人智を超えた力を行使しても、何ら不思議ではない。
「3人の中で誰の胸が一番好みなのか迫っている。答えない主人にしびれを切らした一人が勢いよく裸になろうとする。それを主人が唐竹割りで阻止したのち、部屋に逃げ込んだ」
「だからそんな情報はいらねえんだよ!」
「おやおや、さっき生唾を飲み込んでましたよね? エロいこと考えてたんですかークスクス」
「ぶっ殺すぞお前!」
「ちなみに夜はもっとすごいですよ? 聞きたいですか?」
「戦力の話をしろ!」
それからも報告を一通り聞いたが、有用なものは1つとして無かった。
これだけで金貨50枚。
まんまと金をせしめた情報屋に対して、彼は強く憤った。
そしてこの状況下でふざけた態度でいる、クライスにも怒りの矛先が向いた。
「クライス。
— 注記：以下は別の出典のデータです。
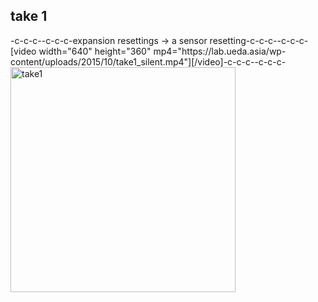<h2>take 1</h2>-c-c-c--c-c-c-expansion resettings -> a sensor resetting-c-c-c--c-c-c-[video width="640" height="360" mp4="https://lab.ueda.asia/wp-content/uploads/2015/10/take1_silent.mp4"][/video]-c-c-c--c-c-c-<a href="https://lab.ueda.asia/wp-content/uploads/2015/10/take1.gif"><img src="https://lab.ueda.asia/wp-content/uploads/2015/10/take1.gif" alt="take1" width="360" height="360" class="alignleft size-full wp-image-225" /></a>
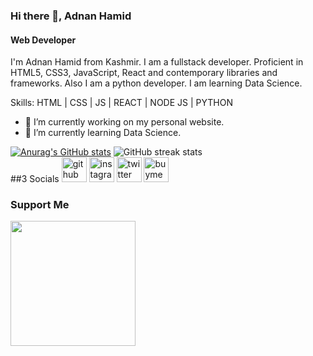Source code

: ### Hi there 👋, Adnan Hamid
#### Web Developer
I'm Adnan Hamid from Kashmir. I am a fullstack developer. Proficient in HTML5, CSS3, JavaScript, React and contemporary libraries and frameworks. Also I am a python developer. I am learning Data Science.

Skills:  HTML | CSS | JS | REACT | NODE JS | PYTHON

- 🔭 I’m currently working on my personal website. 
- 🌱 I’m currently learning Data Science.




[![Anurag's GitHub stats](https://github-readme-stats.vercel.app/api?username=Adnan-Hamid-Beigh)](https://github.com/anuraghazra/github-readme-stats)
![GitHub streak stats](https://streak-stats.demolab.com/?user=Adnan-Hamid-Beigh)  
##3 Socials
[<img src='https://cdn.jsdelivr.net/npm/simple-icons@3.0.1/icons/github.svg' alt='github' height='40'>](https://github.com/Adnan-Hamid-Beigh)  [<img src='https://cdn.jsdelivr.net/npm/simple-icons@3.0.1/icons/instagram.svg' alt='instagram' height='40'>](https://www.instagram.com/divine_adnan/)  [<img src='https://cdn.jsdelivr.net/npm/simple-icons@3.0.1/icons/twitter.svg' alt='twitter' height='40'>](https://twitter.com/divine_adnan)  [<img src='https://cdn.jsdelivr.net/npm/simple-icons@3.0.1/icons/buymeacoffee.svg' alt='buymeacoffee' height='40'>](https://www.buymeacoffee.com/adnanhamid)
### Support Me
<a href="https://www.buymeacoffee.com/adnanhamid"><img src="https://cdn.buymeacoffee.com/buttons/v2/default-yellow.png" width="200" /></a>
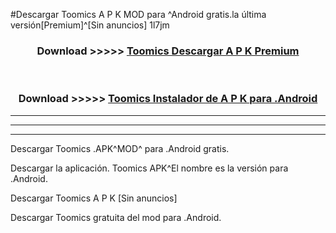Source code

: #Descargar Toomics  A P K MOD para ^Android gratis.la última versión[Premium]^[Sin anuncios] 1l7jm



<div align="center">
<h3>Download >>>>> <a href="https://es-web.web.app/?es= Toomics ">Toomics  Descargar A P K Premium</a></h3><br>

<h3>Download >>>>> <a href="https://es-web.web.app/?es= Toomics ">Toomics  Instalador de A P K para .Android</a></h3>
</div>


----------------------------------------------------------

----------------------------------------------------------

----------------------------------------------------------

Descargar Toomics  .APK^MOD^ para .Android gratis.

Descargar la aplicación. Toomics  APK^El nombre es la versión para .Android.

Descargar Toomics  A P K [Sin anuncios]

Descargar Toomics  gratuita del mod para .Android.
てめぇは今日限りだ。そのまま路頭に迷ってくたばっちまえ!」
卓上のインク瓶が投げつけられる。
追って罷免まで告げられたクライスは落胆し、無様に取り乱す。
……なんて事にはならず。
先程と変わらない平坦な声で返した。
「そうですか、短い間でしたがお世話になりました」
そして静かに退出していった。
しかもスキップつきで。
『お暇をもらったヤッホッホーィ』という声までもが続いて聞こえてくる。
トルキンは頭痛を覚えたように、頭を抱え込んでしまった。
ーーこうなったら奥の手を切るしかない。
状況に焦れた結果、ひとつの決断が成された。
近くに控えていた奴隷に命が飛ぶ。
「狂犬の牙どもに通達だ。豊穣の森を制圧しろとな」
コントロールが一切効かない、快楽殺人集団である狂犬の牙。
肩書きは傭兵だが、その禍々しい性質や経歴はその範疇に全く収まっていない。
豊穣の森が荒らされるリスクもあるのだが、もはや手段を選ぶことを止めたのだ。
ーー最強のカードで奴らを皆殺しにしてやる。
トルキンは狂気に目を染めあげ、誰も居なくなった室内をぼんやりと眺めていた。